What the exercise asks: Among the entries below, one line contains "We want to ensure that, during" and another contains "Then, in our". Transcribe those two lines and every line between them, exactly.

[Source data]
►

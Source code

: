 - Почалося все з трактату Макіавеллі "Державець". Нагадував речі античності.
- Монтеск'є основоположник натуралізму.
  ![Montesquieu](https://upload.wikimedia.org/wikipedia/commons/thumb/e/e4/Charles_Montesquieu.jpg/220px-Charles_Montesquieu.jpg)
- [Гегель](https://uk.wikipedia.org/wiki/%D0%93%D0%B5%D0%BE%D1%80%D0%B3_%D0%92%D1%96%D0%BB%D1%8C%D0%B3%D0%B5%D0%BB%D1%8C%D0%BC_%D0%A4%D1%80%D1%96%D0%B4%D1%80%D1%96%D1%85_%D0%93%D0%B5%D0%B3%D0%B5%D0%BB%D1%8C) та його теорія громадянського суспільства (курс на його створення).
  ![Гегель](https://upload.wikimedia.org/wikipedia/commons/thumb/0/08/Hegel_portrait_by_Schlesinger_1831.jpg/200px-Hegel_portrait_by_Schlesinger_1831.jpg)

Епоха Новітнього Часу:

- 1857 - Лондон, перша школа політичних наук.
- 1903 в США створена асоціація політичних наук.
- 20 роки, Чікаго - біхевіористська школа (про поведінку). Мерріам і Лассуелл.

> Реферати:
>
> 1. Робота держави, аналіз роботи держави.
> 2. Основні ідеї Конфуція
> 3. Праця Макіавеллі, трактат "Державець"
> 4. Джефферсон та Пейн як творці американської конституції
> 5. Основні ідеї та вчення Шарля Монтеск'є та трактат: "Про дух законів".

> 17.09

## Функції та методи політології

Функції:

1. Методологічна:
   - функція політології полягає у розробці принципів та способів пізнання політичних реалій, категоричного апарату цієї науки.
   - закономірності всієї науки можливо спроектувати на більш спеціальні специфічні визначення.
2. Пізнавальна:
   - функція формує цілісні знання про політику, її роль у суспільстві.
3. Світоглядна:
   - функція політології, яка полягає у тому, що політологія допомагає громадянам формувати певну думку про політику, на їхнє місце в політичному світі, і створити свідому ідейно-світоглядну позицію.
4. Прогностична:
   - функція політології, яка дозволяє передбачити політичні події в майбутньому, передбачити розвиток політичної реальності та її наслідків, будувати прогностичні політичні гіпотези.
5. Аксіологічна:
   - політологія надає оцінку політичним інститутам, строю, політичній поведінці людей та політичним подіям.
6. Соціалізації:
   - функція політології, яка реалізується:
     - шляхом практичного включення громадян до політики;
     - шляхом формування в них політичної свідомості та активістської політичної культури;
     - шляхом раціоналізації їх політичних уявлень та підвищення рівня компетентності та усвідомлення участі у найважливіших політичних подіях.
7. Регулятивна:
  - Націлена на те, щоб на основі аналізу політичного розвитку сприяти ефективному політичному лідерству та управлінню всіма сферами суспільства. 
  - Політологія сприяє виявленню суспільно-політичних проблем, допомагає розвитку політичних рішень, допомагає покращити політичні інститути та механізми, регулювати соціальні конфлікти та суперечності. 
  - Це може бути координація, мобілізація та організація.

◄
►

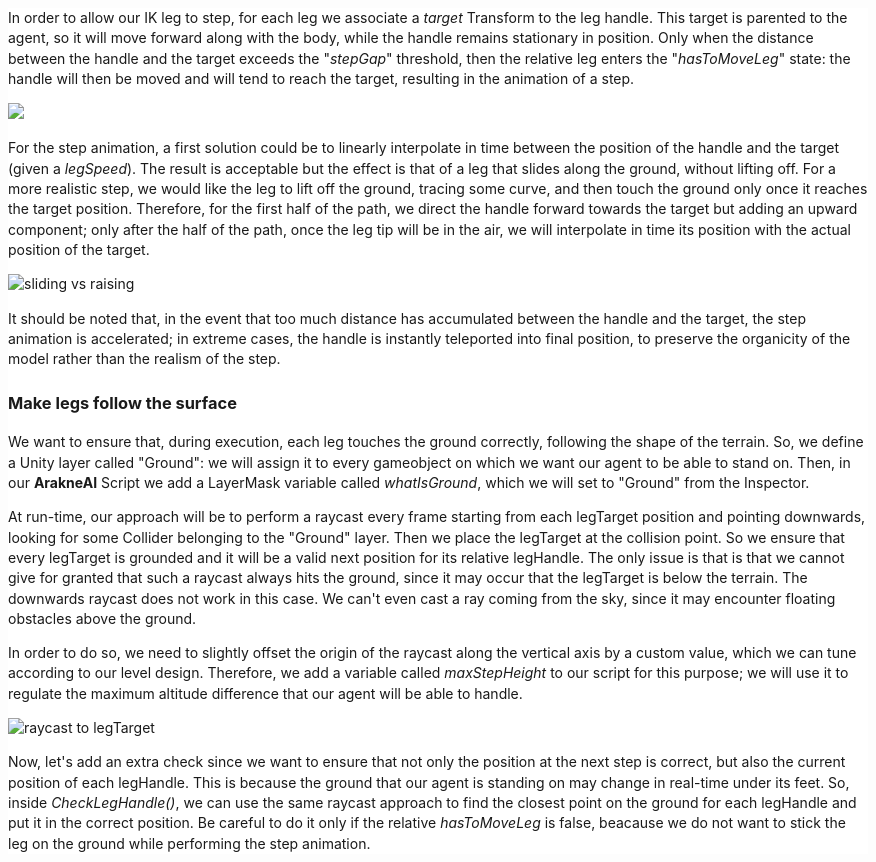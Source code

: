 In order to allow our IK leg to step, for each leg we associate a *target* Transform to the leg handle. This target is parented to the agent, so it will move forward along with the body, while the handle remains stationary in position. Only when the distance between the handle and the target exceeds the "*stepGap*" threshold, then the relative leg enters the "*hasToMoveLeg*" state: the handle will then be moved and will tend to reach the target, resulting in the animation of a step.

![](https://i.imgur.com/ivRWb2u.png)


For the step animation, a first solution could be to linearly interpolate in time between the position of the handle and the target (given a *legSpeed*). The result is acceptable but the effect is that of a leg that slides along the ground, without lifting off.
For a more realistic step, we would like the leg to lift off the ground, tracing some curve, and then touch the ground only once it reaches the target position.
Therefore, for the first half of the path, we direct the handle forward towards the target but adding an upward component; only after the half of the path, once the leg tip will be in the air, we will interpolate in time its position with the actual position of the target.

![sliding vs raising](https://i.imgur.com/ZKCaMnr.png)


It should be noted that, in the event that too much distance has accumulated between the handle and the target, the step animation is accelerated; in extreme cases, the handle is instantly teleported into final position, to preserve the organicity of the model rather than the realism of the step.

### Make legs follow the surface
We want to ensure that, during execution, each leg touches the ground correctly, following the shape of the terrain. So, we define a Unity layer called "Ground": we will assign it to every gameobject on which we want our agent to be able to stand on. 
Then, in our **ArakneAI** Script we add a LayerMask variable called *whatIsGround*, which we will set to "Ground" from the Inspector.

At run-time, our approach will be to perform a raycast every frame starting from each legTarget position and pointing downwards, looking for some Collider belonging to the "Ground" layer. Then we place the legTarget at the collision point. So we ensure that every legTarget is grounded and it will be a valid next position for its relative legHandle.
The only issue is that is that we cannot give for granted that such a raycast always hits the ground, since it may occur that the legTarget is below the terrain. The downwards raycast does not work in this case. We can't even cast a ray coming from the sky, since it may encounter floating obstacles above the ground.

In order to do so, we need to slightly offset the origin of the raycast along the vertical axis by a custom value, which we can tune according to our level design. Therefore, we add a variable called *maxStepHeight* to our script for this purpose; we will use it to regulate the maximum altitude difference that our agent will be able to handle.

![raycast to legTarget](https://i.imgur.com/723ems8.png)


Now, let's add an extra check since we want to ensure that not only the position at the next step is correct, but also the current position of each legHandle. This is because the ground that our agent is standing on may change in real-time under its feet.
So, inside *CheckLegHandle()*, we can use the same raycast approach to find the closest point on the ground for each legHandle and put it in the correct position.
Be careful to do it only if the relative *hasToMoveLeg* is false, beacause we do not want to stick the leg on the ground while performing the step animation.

◄
►

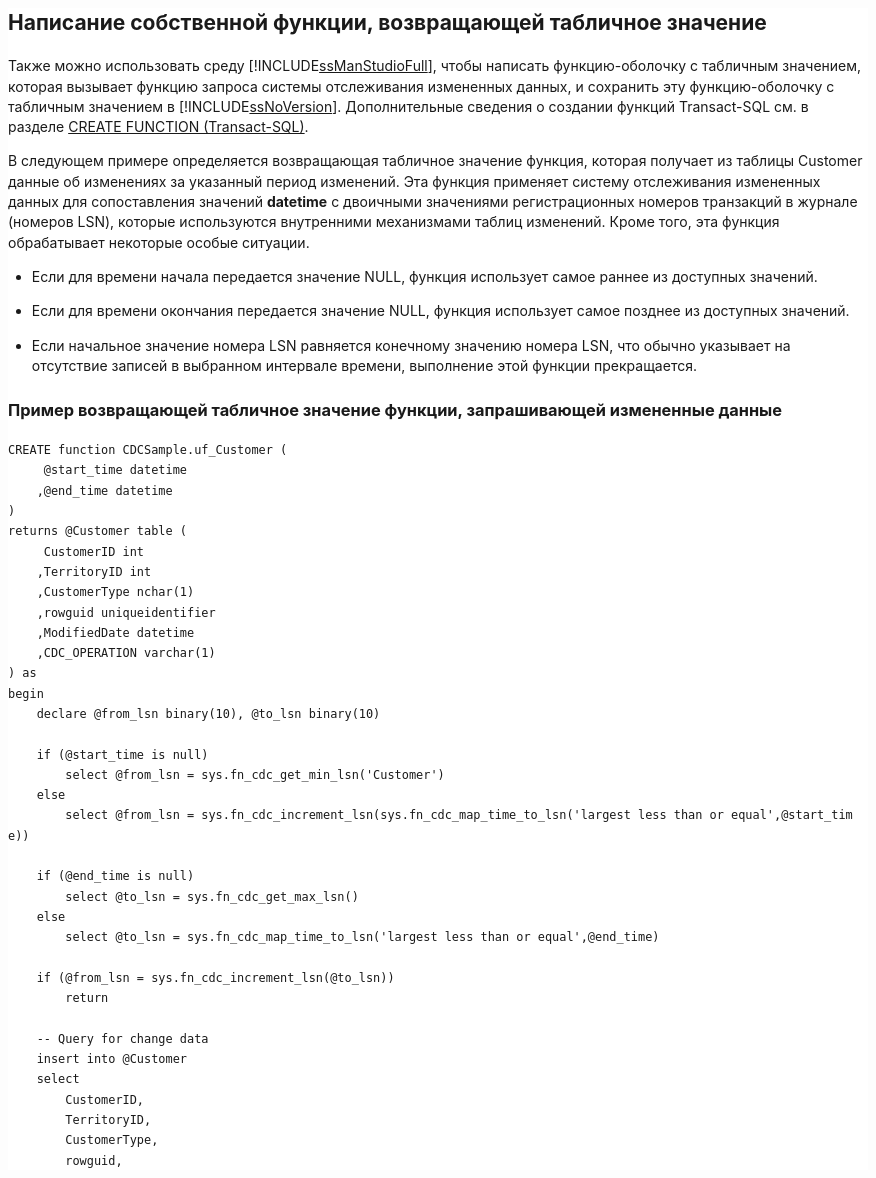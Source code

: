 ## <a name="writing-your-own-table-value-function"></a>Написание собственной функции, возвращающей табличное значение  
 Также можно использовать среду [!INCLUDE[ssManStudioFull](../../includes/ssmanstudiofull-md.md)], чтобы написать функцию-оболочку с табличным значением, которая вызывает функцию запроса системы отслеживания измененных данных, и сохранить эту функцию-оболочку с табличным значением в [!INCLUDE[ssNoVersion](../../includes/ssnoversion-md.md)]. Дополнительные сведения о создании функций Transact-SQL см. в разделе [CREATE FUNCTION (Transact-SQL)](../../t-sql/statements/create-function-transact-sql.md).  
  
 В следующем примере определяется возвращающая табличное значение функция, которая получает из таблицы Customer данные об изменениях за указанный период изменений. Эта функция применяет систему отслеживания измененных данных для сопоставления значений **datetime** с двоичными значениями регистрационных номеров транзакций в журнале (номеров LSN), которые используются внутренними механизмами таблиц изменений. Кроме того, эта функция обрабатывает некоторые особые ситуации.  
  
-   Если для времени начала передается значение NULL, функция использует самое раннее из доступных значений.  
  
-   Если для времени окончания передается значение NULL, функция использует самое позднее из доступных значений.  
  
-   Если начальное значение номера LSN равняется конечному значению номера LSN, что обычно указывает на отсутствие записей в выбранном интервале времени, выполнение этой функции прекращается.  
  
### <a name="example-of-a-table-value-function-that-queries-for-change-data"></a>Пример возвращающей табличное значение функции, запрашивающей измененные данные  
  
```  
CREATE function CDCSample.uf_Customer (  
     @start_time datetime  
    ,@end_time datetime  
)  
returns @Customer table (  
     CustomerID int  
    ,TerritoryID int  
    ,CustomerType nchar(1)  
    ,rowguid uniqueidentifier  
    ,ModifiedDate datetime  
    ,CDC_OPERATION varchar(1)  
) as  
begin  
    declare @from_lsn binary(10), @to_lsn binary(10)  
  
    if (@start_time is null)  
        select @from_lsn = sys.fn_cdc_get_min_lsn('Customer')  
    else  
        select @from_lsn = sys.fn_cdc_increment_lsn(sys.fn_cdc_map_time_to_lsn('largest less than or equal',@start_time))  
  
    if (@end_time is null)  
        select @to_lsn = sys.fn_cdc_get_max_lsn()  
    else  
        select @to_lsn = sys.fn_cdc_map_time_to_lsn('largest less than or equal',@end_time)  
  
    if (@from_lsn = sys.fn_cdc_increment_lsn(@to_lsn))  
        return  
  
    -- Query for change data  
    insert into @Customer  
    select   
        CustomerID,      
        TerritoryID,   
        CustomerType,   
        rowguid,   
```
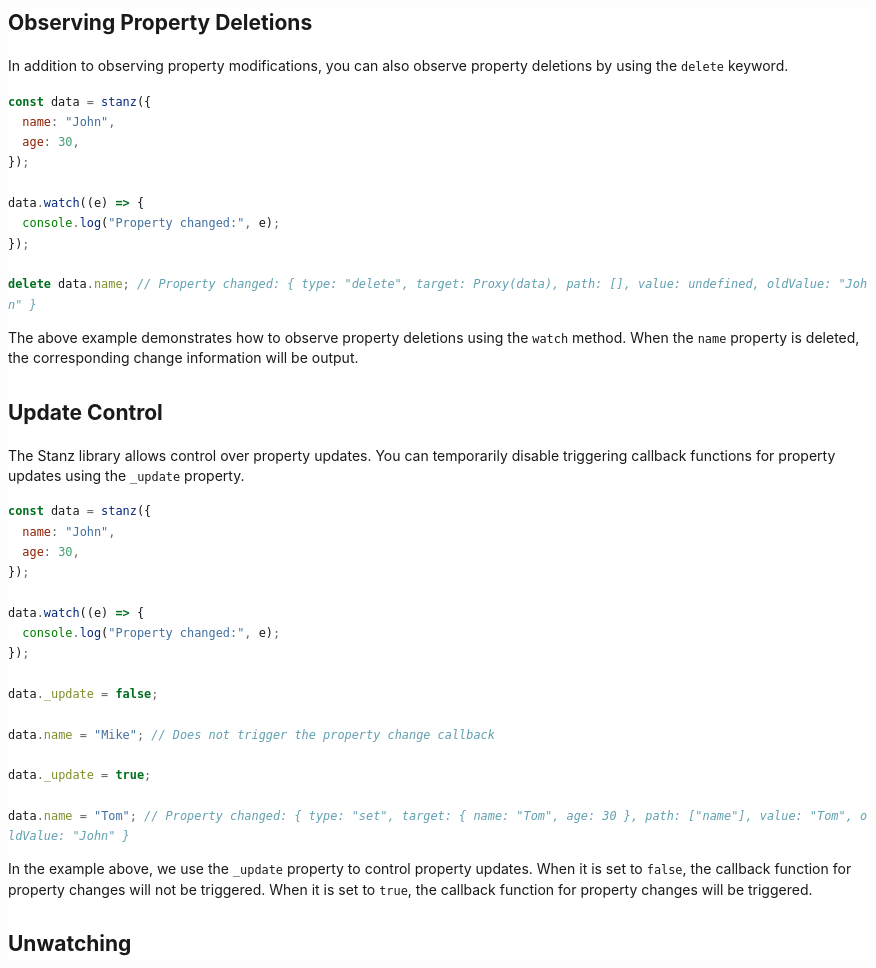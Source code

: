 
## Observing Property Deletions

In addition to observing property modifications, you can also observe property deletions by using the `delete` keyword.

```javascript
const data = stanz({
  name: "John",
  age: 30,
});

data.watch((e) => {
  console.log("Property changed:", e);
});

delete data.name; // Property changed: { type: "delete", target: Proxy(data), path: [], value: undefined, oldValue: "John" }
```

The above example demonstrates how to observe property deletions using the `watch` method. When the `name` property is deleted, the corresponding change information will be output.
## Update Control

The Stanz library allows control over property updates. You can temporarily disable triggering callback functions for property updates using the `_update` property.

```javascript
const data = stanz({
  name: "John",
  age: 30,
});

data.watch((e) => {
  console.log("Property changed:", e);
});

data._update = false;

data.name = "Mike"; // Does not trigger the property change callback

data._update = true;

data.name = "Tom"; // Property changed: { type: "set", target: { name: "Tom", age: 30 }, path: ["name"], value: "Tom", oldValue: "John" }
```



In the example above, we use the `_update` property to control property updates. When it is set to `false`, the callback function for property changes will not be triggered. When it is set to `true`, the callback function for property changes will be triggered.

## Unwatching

◄

Finished task:
We want to ensure that, during execution, each leg touches the ground correctly, following the shape of the terrain. So, we define a Unity layer called "Ground": we will assign it to every gameobject on which we want our agent to be able to stand on. 
Then, in our **ArakneAI** Script we add a LayerMask variable called *whatIsGround*, which we will set to "Ground" from the Inspector.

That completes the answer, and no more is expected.